So what if we actually tried to combine the two worlds? What if we used a “best” measure to begin approximating what “most deserving” truly is?
What if we took the Strength of Record idea and added an extra level of team quality to it?
Introducing Résumé S&P+.
I’m going to introduce my takes on two pretty familiar concepts.
There are countless ways to measure one’s strength of schedule, but I’m going to choose one most directly tied to the national title race. Makes sense, since “strength of schedule” is right there in the mission statement.

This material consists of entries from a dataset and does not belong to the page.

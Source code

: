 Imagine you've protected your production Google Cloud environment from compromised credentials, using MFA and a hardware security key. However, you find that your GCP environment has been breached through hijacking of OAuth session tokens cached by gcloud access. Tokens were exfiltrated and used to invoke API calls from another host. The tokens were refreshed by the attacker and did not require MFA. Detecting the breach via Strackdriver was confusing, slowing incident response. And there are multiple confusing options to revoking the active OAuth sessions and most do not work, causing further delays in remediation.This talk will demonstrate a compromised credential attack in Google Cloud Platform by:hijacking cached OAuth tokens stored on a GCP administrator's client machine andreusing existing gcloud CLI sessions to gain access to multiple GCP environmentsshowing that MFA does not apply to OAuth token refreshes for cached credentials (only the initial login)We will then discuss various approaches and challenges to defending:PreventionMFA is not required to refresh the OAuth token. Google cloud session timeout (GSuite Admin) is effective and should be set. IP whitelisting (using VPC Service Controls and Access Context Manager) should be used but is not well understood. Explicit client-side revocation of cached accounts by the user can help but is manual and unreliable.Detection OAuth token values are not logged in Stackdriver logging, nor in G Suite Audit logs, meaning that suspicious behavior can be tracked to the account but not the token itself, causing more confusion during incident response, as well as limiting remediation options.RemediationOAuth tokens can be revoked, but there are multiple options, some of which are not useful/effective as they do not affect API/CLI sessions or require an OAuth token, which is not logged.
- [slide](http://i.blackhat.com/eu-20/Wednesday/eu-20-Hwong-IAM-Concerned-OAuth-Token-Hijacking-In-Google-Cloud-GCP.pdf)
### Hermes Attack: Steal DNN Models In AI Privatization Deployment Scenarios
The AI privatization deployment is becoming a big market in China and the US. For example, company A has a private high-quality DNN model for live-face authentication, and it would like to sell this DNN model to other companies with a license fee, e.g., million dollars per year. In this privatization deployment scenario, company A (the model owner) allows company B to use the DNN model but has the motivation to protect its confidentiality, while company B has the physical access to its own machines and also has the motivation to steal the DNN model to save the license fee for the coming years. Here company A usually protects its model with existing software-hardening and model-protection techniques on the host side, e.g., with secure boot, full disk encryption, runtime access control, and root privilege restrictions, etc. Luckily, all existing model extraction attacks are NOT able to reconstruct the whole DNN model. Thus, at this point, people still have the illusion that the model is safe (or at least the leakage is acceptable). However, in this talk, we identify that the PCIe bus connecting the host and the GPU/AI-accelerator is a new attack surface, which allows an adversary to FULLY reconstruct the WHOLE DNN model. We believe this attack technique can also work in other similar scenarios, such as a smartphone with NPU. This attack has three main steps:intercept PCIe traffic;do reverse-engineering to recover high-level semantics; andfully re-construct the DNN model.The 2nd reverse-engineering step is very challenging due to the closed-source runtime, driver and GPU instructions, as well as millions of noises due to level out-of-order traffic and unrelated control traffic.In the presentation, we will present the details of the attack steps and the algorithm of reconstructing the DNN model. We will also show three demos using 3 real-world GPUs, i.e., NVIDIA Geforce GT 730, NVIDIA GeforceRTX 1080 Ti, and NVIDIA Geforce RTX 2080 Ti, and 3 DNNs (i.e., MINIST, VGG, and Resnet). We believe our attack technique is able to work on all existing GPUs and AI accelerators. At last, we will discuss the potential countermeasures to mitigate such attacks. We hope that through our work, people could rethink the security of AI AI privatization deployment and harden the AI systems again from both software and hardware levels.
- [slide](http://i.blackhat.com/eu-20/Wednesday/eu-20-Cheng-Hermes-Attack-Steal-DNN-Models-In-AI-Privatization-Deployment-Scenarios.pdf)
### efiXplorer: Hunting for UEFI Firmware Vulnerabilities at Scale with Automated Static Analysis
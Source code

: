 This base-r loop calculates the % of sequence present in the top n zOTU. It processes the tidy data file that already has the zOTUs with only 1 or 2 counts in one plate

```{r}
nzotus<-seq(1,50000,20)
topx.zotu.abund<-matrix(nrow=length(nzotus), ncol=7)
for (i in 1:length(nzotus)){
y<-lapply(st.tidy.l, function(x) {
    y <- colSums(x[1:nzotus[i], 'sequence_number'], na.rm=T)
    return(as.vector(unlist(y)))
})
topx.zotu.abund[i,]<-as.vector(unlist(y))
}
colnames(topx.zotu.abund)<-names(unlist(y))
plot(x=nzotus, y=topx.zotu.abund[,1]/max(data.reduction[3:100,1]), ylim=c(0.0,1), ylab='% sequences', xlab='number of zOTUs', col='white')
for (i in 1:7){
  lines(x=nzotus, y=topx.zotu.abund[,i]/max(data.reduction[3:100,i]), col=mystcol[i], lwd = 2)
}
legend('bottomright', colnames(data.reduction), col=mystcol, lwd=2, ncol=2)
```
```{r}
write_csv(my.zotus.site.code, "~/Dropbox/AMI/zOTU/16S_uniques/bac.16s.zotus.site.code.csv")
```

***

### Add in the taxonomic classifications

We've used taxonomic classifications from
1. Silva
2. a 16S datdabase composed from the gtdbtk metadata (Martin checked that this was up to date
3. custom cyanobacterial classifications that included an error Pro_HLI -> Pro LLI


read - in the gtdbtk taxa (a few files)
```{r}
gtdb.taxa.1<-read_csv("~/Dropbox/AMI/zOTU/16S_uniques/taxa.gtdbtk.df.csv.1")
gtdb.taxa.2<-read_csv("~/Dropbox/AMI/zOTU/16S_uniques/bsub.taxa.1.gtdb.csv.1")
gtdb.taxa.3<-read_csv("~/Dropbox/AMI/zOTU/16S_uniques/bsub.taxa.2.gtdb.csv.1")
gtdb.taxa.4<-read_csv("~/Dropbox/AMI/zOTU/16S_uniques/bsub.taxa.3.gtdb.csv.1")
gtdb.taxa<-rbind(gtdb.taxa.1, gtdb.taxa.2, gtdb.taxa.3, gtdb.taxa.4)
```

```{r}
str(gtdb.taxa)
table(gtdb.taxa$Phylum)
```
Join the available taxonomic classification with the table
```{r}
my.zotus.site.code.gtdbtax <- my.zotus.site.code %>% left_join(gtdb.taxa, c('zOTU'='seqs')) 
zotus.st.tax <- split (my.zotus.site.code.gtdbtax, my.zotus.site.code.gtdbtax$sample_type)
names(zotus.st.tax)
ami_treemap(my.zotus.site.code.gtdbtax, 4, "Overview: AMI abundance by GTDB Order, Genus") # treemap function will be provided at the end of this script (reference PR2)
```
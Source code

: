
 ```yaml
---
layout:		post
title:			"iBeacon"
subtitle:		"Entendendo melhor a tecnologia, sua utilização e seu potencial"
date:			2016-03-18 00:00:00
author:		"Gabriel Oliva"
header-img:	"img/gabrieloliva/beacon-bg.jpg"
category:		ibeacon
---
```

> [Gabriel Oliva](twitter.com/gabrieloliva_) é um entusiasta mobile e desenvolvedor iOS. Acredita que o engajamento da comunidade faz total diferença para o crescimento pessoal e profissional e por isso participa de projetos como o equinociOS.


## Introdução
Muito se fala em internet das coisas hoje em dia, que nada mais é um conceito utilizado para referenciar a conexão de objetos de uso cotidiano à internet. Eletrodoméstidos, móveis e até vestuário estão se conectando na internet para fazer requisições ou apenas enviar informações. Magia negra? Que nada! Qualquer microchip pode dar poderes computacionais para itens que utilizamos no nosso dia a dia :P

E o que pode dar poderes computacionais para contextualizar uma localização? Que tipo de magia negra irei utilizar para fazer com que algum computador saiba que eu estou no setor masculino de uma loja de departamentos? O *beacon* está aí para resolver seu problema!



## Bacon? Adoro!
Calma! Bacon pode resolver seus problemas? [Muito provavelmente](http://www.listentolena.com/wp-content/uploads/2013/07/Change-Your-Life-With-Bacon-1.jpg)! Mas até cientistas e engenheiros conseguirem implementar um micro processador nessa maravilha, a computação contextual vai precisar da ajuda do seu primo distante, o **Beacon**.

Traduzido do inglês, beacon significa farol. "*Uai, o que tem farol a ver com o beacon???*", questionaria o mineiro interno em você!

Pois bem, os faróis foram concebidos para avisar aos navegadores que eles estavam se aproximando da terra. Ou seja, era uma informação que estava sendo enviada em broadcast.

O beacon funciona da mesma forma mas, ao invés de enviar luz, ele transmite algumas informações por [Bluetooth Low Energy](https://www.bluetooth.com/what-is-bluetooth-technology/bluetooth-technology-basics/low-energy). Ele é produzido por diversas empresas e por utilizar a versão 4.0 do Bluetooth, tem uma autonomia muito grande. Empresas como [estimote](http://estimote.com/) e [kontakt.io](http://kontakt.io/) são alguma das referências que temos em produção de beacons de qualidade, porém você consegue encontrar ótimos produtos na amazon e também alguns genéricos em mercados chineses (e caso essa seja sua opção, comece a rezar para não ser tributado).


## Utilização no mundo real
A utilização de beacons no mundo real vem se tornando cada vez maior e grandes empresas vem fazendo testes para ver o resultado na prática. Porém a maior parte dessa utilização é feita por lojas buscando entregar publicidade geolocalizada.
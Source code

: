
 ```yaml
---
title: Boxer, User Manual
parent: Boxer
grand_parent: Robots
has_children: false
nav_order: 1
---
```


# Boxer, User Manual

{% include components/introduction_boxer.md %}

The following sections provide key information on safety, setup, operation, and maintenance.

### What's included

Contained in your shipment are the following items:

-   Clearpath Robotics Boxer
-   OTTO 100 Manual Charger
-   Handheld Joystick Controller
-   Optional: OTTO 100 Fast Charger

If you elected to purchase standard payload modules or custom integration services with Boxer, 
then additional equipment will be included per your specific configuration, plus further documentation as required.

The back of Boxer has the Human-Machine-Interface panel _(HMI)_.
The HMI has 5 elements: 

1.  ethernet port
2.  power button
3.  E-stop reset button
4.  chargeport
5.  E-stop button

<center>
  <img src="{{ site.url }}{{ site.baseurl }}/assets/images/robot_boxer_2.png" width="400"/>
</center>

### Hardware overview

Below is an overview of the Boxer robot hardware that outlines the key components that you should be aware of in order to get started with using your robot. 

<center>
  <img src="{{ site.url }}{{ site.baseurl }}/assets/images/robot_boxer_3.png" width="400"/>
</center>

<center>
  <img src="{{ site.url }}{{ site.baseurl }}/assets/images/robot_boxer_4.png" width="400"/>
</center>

Below are each FBS team’s rankings in three categories:
- S&P+, an overall team efficiency rating system you can read more about here. It can be used to predict wins and losses going forward.
- Strength of Schedule (SOS), which amounts to how well the average top-five team (according to S&P+) would fare, in terms of win percentage, against your schedule. The lower the number, the harder the schedule.
- Résumé S&P+, which looks at a team’s season scoring margin and compares it to what the average top-five team’s scoring margin would likely be against the schedule at hand. If the number is positive (and for most, it won’t be), that means said team is faring better then the typical top-five team. Instead of any advanced stats or win probability info, I’m adhering strictly to actual margins.
To use the current top Résumé S&P+ team as an example, let’s look at Alabama.
The Crimson Tide are second in overall S&P+ right now. Their schedule strength ranks just 82nd; if the average top-five team played Alabama’s previous opponents a countless number of times, they would win about 86 percent of those games.
Compare that to the schedule of someone like Maryland. The average top-five team would have a win percentage of only about 74 percent against that slate.
Résumé S&P+, however, shows us that when it comes to actual performance — actual points scored and allowed — the Crimson Tide have still laid waste to this schedule at a clip far greater than the average top team would have. That earns them a place atop this list for now. (This is a wide table, because it has to be; if it’s not showing well on your phone, consider taking a look on another device later.)
Teams won’t always be in the order we’d expect. Notre Dame has played well against a harder overall schedule than Georgia has, and that’s reflected in the SOS and Résumé S&P+ rankings. However, S&P+ would pick UGA to beat ND if they were to play again right now, as reflected in the S&P+ rankings.
|San Diego State||7-2||1.8||59||85.3%||78||-14.2||53|
|New Mexico State||3-5||-1.5||78||87.5%||103||-24.9||98|
|San Jose State||1-8||-15.6||126||85.9%||85||-44.7||130|
As of now, 13 teams have positive Résumé S&P+ ratings. That’s more than one would expect if you’re comparing performances to that of an average top-five team. But here’s where I remind you that the average top-five team at the moment is not nearly as good as it has been in previous years. If the sport’s top tier begins distancing itself from the field, a few positive averages will turn negative.
By the way, to those who want to moan about incentivizing running up the score in this measure (since we’re using scoring margins), suck it up.
Margin of victory is infinitely more informative than “did they win?” It just is. Besides, it’s odd to suddenly care about hurt feelings when I’m pretty sure telling half of FBS they don’t have a shot at the national title no matter how well they play is more hurtful to those feelings than winning 59-0 instead of 49-0.
Best versus most deserving. How you’ve played versus who you’ve played. Maybe there’s a way to tie together these worlds after all.
I’m still mad at Jason, though.